Troisièmement, un plan de transformation véritable doit embarquer les magistrats et les personnels chargés de mettre en oeuvre la réforme. La distance entre la maîtrise d'ouvrage et la maîtrise d'oeuvre à laquelle le ministère s'efforce de remédier contrarie cette adhésion et cette implication du personnel. Pourtant, les attentes sont très fortes à l'égard des apports potentiels des services numériques en termes de surcroît de productivité et d'efficacité. Au-delà de la mise en service des nouveaux systèmes d'information, il y a encore des progrès à accomplir. Il faut réussir la transformation du métier et l'amélioration de la performance.
Enfin, le phasage de réalisation d'un petit nombre de projets prioritaires est à recommander par rapport à une avancée sur tous les fronts avec des moyens ministériels insuffisants.
Avant de conclure, je vous ferai part de nos quatre recommandations stratégiques par ordre d'importance.

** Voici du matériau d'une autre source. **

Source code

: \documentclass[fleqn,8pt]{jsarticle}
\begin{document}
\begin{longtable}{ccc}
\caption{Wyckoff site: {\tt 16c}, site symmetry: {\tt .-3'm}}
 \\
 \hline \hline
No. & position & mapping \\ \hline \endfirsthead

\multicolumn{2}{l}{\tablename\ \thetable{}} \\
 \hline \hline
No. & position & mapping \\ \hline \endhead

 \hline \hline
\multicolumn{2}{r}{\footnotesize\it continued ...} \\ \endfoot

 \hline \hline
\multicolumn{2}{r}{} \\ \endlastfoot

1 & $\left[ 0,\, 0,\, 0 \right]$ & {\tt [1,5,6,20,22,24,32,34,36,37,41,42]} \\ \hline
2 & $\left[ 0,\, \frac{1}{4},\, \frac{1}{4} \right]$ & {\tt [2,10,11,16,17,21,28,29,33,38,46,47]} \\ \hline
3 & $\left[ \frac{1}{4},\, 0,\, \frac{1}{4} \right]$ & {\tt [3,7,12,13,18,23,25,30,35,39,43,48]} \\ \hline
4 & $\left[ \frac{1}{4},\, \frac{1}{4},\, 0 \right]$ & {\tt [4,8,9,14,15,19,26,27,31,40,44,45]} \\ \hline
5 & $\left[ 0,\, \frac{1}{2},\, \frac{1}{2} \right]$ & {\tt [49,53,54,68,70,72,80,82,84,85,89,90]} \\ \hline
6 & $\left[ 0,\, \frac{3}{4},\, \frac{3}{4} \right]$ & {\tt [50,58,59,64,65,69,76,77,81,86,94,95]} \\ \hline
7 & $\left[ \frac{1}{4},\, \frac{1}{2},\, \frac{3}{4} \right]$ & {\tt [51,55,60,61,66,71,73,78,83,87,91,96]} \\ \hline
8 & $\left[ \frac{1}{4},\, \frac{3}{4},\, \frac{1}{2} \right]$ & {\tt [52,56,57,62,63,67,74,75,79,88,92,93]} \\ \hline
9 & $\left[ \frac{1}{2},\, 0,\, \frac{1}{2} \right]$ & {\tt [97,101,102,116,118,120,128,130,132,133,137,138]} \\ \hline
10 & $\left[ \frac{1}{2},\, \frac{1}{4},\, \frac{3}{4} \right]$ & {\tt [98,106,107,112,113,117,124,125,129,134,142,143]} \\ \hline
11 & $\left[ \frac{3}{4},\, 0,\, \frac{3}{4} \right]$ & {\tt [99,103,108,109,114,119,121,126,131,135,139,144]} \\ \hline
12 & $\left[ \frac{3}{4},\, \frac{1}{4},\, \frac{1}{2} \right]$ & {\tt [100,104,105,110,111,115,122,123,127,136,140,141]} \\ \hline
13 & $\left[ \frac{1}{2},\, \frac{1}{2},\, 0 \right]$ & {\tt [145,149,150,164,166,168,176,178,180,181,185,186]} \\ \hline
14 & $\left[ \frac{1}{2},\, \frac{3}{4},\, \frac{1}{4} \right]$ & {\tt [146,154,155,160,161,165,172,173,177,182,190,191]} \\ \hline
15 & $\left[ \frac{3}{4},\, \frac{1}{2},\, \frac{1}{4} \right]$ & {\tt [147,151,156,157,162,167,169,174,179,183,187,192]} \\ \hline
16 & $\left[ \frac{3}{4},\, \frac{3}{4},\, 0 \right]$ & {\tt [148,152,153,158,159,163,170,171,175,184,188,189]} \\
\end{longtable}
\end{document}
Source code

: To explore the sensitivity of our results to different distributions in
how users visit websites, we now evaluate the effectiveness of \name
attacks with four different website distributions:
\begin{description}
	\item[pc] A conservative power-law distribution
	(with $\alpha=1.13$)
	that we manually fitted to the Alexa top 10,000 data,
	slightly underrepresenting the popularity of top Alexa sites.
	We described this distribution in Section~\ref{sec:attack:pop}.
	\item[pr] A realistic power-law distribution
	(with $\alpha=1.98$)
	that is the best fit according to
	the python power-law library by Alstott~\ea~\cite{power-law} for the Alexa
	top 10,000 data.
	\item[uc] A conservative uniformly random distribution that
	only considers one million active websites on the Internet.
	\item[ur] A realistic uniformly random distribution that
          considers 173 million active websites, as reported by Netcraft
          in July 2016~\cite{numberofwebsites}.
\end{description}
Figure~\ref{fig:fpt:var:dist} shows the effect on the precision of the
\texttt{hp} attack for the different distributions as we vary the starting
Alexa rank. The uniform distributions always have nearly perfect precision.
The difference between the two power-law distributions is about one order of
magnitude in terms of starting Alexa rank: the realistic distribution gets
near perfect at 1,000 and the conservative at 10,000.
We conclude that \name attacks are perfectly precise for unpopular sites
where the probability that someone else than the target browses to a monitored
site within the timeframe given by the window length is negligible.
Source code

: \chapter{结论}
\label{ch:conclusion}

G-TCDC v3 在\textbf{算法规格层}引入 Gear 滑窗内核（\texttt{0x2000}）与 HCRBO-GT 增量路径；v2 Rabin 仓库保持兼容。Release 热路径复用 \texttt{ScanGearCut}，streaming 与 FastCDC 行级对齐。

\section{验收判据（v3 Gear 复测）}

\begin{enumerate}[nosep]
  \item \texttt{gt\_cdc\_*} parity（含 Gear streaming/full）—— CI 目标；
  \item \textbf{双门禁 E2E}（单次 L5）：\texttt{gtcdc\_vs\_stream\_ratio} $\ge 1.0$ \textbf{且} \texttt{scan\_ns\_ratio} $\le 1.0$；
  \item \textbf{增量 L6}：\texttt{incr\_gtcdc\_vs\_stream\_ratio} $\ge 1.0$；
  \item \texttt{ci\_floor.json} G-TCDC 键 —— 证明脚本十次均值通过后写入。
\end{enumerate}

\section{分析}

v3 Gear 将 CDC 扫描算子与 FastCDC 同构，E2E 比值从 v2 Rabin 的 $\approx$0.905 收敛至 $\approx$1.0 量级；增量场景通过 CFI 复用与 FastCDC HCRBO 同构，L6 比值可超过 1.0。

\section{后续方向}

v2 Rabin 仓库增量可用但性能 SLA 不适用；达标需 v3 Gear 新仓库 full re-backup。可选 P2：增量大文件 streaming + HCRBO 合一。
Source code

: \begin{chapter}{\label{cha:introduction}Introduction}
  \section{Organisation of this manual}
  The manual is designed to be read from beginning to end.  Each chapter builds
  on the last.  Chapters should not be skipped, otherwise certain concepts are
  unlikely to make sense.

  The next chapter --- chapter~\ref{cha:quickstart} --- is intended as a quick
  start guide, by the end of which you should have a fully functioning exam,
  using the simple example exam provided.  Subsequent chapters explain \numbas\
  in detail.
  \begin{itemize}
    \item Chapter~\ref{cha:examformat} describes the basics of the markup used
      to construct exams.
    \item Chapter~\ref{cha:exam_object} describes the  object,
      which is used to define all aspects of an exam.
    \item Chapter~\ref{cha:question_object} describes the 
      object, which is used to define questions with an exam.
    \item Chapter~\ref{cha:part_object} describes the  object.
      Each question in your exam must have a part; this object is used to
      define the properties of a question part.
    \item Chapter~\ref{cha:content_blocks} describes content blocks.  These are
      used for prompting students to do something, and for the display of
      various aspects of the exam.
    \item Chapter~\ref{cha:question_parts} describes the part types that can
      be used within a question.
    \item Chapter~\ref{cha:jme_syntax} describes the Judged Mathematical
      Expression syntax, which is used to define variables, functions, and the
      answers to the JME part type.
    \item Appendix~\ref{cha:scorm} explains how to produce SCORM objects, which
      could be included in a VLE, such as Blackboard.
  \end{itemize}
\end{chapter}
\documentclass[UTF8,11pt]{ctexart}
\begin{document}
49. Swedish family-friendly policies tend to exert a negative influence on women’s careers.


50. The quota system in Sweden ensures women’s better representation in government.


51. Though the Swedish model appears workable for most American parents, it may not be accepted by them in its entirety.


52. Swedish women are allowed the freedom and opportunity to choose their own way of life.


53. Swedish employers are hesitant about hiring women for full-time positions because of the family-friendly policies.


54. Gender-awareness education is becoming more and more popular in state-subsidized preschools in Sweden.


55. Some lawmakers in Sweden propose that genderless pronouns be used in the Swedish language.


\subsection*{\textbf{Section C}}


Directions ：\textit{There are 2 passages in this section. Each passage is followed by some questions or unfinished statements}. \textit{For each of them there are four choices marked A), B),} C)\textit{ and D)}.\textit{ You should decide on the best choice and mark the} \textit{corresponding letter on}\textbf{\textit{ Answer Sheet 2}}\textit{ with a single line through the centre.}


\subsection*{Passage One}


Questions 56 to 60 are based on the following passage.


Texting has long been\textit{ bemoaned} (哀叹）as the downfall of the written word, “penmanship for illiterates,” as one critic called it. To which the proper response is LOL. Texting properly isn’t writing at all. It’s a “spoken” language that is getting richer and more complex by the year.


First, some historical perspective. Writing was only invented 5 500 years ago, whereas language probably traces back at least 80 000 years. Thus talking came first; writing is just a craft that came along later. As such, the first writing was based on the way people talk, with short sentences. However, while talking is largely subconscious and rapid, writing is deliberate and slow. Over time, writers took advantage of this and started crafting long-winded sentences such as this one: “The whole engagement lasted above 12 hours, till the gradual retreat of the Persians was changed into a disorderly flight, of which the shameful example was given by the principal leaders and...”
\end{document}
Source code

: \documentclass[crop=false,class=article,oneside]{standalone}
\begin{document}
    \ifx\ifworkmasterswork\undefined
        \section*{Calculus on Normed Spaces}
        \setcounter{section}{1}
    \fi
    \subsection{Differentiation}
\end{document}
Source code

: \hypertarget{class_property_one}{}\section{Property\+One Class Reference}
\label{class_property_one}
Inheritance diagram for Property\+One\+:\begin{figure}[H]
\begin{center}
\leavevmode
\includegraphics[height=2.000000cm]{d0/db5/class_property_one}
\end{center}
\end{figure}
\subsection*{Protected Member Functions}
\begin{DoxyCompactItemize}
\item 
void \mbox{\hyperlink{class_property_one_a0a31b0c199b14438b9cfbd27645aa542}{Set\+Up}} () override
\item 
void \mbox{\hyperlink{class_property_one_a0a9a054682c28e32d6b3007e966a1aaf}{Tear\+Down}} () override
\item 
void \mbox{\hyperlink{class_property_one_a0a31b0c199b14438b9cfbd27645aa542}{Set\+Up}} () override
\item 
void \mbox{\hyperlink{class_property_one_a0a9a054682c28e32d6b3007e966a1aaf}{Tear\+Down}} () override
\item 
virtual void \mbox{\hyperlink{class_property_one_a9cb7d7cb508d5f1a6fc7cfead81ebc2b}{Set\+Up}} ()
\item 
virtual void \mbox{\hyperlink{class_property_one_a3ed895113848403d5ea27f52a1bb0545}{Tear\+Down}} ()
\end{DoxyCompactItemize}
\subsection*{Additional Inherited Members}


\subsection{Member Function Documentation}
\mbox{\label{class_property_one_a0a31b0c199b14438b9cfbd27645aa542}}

Première recommandation : diminuer le niveau d'externalisation de la fonction informatique, notamment pour le pilotage des projets et la maîtrise d'ouvrage ; privilégier les contrats assis sur la définition du besoin et de la performance à accomplir, plutôt que sur les moyens à fournir.
Deuxième recommandation : dans un esprit de stabilisation de l'environnement et des objectifs du plan de transformation numérique, différer le chantier des saisines numériques jusqu'à l'achèvement de la refonte des applications civiles.
Troisième recommandation : mieux associer les utilisateurs finaux aux différentes instances de pilotage des systèmes d'information.
Enfin, quatrième recommandation : mettre la sécurité au centre du développement des systèmes dès l'origine de la définition des applicatifs.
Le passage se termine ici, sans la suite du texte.